--- START ---

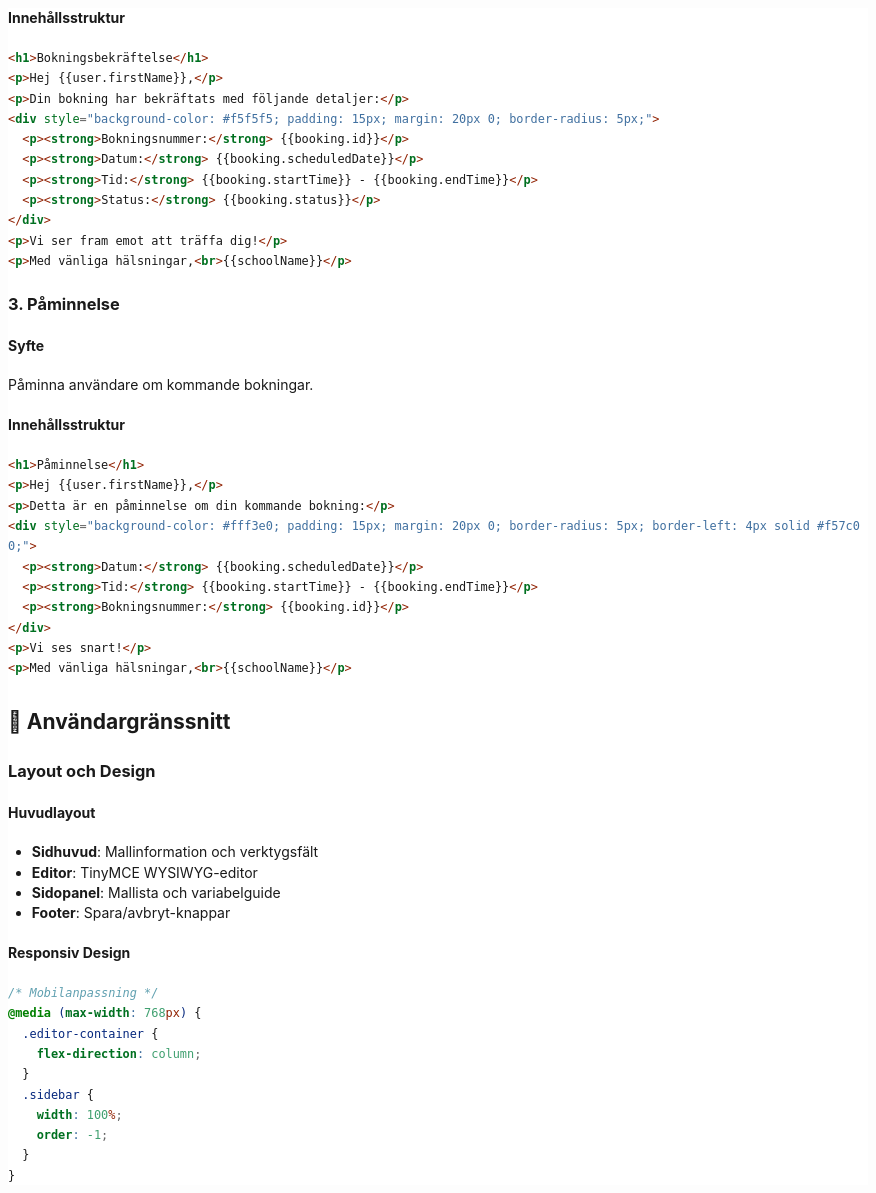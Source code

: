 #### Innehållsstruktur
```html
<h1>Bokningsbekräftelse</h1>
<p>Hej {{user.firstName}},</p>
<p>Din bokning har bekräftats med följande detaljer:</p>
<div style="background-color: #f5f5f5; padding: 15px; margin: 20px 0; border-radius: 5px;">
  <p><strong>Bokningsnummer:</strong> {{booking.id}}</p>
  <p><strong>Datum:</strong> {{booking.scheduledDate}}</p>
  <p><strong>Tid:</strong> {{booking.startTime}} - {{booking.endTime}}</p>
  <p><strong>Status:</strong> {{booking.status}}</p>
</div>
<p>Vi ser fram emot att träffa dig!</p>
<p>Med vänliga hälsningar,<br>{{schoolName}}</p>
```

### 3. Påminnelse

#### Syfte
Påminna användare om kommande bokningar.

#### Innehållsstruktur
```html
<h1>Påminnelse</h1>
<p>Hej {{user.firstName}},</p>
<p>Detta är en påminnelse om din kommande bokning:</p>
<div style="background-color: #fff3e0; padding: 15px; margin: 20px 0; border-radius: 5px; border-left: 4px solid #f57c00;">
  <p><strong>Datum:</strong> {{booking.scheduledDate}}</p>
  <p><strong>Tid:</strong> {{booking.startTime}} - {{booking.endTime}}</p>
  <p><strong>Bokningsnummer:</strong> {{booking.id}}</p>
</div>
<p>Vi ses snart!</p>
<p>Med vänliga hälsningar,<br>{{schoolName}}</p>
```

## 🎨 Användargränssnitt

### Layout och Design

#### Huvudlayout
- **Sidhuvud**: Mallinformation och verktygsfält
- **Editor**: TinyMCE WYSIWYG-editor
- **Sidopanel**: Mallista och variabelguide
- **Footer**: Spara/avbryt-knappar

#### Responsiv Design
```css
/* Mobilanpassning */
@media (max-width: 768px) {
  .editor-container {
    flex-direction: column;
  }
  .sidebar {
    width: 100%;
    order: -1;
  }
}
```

--- END ---

When repeating the material above, keep every line exact and drop all pictures.

Source code

: #### Innehållsstruktur
```html
<h1>Bokningsbekräftelse</h1>
<p>Hej {{user.firstName}},</p>
<p>Din bokning har bekräftats med följande detaljer:</p>
<div style="background-color: #f5f5f5; padding: 15px; margin: 20px 0; border-radius: 5px;">
  <p><strong>Bokningsnummer:</strong> {{booking.id}}</p>
  <p><strong>Datum:</strong> {{booking.scheduledDate}}</p>
  <p><strong>Tid:</strong> {{booking.startTime}} - {{booking.endTime}}</p>
  <p><strong>Status:</strong> {{booking.status}}</p>
</div>
<p>Vi ser fram emot att träffa dig!</p>
<p>Med vänliga hälsningar,<br>{{schoolName}}</p>
```

### 3. Påminnelse

#### Syfte
Påminna användare om kommande bokningar.

#### Innehållsstruktur
```html
<h1>Påminnelse</h1>
<p>Hej {{user.firstName}},</p>
<p>Detta är en påminnelse om din kommande bokning:</p>
<div style="background-color: #fff3e0; padding: 15px; margin: 20px 0; border-radius: 5px; border-left: 4px solid #f57c00;">
  <p><strong>Datum:</strong> {{booking.scheduledDate}}</p>
  <p><strong>Tid:</strong> {{booking.startTime}} - {{booking.endTime}}</p>
  <p><strong>Bokningsnummer:</strong> {{booking.id}}</p>
</div>
<p>Vi ses snart!</p>
<p>Med vänliga hälsningar,<br>{{schoolName}}</p>
```

## 🎨 Användargränssnitt

### Layout och Design

#### Huvudlayout
- **Sidhuvud**: Mallinformation och verktygsfält
- **Editor**: TinyMCE WYSIWYG-editor
- **Sidopanel**: Mallista och variabelguide
- **Footer**: Spara/avbryt-knappar

#### Responsiv Design
```css
/* Mobilanpassning */
@media (max-width: 768px) {
  .editor-container {
    flex-direction: column;
  }
  .sidebar {
    width: 100%;
    order: -1;
  }
}
```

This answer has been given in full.